▸ EXERCISE DESCRIPTION: Repeat only the lines below from the one containing "# Emoji Creator" through the one containing "painamalla pelin painiketta", inclusive, exactly as written.

[Start of Attachment]

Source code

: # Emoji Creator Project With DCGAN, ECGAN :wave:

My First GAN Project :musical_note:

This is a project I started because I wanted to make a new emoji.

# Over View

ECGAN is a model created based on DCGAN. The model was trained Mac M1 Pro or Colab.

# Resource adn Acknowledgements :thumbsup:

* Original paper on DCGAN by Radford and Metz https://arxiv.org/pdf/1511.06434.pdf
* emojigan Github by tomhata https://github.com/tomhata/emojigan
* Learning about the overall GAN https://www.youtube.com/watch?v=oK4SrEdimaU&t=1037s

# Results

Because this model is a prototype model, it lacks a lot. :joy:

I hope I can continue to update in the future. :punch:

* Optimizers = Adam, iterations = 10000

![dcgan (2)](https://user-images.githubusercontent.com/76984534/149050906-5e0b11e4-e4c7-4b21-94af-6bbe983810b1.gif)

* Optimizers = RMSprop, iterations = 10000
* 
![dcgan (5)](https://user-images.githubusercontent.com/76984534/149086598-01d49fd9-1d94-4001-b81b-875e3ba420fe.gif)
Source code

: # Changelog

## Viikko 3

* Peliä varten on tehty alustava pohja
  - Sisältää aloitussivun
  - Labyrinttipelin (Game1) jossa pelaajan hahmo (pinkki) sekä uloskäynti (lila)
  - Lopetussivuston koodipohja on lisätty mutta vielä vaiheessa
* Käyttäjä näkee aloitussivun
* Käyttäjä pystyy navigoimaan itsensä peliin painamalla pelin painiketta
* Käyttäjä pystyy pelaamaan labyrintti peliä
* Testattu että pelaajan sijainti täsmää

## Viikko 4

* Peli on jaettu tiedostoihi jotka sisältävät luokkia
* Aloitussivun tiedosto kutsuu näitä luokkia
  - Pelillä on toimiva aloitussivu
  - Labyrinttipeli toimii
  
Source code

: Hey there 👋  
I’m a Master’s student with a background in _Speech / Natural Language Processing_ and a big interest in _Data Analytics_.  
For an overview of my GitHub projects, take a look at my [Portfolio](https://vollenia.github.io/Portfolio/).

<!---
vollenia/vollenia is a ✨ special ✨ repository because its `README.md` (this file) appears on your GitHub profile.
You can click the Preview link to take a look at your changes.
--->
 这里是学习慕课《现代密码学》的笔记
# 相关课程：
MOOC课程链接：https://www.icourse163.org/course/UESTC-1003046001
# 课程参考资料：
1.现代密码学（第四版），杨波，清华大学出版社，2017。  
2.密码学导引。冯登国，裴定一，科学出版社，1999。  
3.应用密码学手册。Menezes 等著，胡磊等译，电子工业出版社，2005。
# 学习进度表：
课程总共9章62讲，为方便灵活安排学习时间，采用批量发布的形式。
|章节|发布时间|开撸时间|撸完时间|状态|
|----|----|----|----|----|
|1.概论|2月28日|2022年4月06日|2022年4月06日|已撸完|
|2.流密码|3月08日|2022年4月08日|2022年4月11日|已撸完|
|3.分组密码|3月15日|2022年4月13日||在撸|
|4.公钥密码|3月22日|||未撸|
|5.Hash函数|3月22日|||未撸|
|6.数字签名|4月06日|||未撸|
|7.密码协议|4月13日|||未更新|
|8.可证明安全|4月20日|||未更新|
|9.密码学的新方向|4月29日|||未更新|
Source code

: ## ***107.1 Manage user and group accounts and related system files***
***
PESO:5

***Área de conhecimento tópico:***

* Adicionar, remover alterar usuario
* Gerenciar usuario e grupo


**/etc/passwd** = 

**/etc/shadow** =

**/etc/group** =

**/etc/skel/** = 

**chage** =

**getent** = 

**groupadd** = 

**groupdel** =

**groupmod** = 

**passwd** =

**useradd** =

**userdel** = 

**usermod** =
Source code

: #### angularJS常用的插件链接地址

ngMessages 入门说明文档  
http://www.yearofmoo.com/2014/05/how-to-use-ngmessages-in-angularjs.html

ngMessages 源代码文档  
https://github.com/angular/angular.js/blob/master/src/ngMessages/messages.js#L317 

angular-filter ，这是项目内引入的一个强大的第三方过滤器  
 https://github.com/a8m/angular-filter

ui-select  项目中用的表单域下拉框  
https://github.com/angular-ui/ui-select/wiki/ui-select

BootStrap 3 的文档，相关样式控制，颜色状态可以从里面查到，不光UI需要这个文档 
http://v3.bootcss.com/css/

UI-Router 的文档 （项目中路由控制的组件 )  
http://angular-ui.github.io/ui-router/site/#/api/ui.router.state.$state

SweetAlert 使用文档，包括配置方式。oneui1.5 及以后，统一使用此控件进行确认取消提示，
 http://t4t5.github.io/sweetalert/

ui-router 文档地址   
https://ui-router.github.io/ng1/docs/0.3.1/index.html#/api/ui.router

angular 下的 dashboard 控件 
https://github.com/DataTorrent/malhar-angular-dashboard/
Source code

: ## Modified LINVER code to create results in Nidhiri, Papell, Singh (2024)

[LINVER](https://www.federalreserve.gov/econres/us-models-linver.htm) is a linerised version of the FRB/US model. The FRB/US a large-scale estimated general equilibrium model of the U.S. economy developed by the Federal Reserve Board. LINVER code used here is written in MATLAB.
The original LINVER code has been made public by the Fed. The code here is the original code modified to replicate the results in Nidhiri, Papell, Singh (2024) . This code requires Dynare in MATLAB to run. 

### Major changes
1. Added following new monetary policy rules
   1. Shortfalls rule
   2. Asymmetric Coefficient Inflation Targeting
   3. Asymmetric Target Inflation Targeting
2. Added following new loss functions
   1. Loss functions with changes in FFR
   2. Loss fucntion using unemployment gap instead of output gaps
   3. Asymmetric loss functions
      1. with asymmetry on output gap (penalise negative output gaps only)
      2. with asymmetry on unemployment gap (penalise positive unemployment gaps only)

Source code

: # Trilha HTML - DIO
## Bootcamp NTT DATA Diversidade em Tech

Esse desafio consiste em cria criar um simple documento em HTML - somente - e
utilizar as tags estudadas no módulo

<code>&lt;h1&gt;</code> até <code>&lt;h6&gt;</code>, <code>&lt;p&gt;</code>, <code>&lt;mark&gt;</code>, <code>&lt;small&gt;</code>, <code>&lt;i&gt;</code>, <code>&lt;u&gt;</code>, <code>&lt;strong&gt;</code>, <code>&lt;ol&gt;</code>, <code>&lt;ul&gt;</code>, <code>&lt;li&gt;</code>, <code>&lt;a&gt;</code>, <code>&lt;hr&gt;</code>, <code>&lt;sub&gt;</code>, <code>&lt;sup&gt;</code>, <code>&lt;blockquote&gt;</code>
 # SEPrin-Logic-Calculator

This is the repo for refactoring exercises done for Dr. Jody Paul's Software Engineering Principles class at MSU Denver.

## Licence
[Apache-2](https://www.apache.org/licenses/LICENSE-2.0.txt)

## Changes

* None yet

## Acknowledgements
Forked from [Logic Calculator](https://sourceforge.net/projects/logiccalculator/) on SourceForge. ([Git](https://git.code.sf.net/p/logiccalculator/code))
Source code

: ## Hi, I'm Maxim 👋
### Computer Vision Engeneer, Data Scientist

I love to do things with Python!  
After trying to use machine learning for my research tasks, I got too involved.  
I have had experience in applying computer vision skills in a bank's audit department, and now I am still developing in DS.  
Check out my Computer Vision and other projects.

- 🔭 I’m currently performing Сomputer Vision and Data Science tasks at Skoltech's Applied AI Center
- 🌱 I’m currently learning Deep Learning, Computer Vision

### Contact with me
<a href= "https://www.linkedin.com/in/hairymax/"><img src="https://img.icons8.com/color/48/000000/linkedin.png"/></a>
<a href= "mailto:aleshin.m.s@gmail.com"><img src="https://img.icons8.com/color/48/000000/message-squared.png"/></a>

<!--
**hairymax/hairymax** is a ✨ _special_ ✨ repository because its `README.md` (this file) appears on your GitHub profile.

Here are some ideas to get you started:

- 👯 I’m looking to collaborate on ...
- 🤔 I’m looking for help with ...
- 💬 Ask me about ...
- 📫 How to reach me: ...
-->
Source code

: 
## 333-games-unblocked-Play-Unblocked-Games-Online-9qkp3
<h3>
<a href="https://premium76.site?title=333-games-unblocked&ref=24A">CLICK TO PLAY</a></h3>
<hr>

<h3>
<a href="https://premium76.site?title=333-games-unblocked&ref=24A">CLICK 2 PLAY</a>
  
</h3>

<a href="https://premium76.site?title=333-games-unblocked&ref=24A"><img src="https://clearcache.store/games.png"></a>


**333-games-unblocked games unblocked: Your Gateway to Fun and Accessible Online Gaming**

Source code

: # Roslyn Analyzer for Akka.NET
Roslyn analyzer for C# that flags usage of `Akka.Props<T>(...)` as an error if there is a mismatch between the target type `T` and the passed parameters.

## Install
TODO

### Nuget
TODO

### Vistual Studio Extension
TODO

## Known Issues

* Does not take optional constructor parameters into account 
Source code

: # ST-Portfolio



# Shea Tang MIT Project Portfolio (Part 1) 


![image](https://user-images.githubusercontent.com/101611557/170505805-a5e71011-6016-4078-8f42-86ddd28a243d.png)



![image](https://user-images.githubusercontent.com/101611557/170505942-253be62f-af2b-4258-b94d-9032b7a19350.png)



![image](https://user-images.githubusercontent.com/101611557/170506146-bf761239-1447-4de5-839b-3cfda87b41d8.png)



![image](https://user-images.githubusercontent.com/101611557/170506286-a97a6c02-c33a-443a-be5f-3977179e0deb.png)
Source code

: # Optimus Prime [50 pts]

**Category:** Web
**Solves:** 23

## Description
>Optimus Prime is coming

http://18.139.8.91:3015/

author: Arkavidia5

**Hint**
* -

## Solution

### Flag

[End of Attachment]

▸ TASK SOLUTION:
: # Emoji Creator Project With DCGAN, ECGAN :wave:

My First GAN Project :musical_note:

This is a project I started because I wanted to make a new emoji.

# Over View

ECGAN is a model created based on DCGAN. The model was trained Mac M1 Pro or Colab.

# Resource adn Acknowledgements :thumbsup:

* Original paper on DCGAN by Radford and Metz https://arxiv.org/pdf/1511.06434.pdf
* emojigan Github by tomhata https://github.com/tomhata/emojigan
* Learning about the overall GAN https://www.youtube.com/watch?v=oK4SrEdimaU&t=1037s

# Results

Because this model is a prototype model, it lacks a lot. :joy:

I hope I can continue to update in the future. :punch:

* Optimizers = Adam, iterations = 10000

![dcgan (2)](https://user-images.githubusercontent.com/76984534/149050906-5e0b11e4-e4c7-4b21-94af-6bbe983810b1.gif)

* Optimizers = RMSprop, iterations = 10000
* 
![dcgan (5)](https://user-images.githubusercontent.com/76984534/149086598-01d49fd9-1d94-4001-b81b-875e3ba420fe.gif)
Source code

: # Changelog

## Viikko 3

* Peliä varten on tehty alustava pohja
  - Sisältää aloitussivun
  - Labyrinttipelin (Game1) jossa pelaajan hahmo (pinkki) sekä uloskäynti (lila)
  - Lopetussivuston koodipohja on lisätty mutta vielä vaiheessa
* Käyttäjä näkee aloitussivun
* Käyttäjä pystyy navigoimaan itsensä peliin painamalla pelin painiketta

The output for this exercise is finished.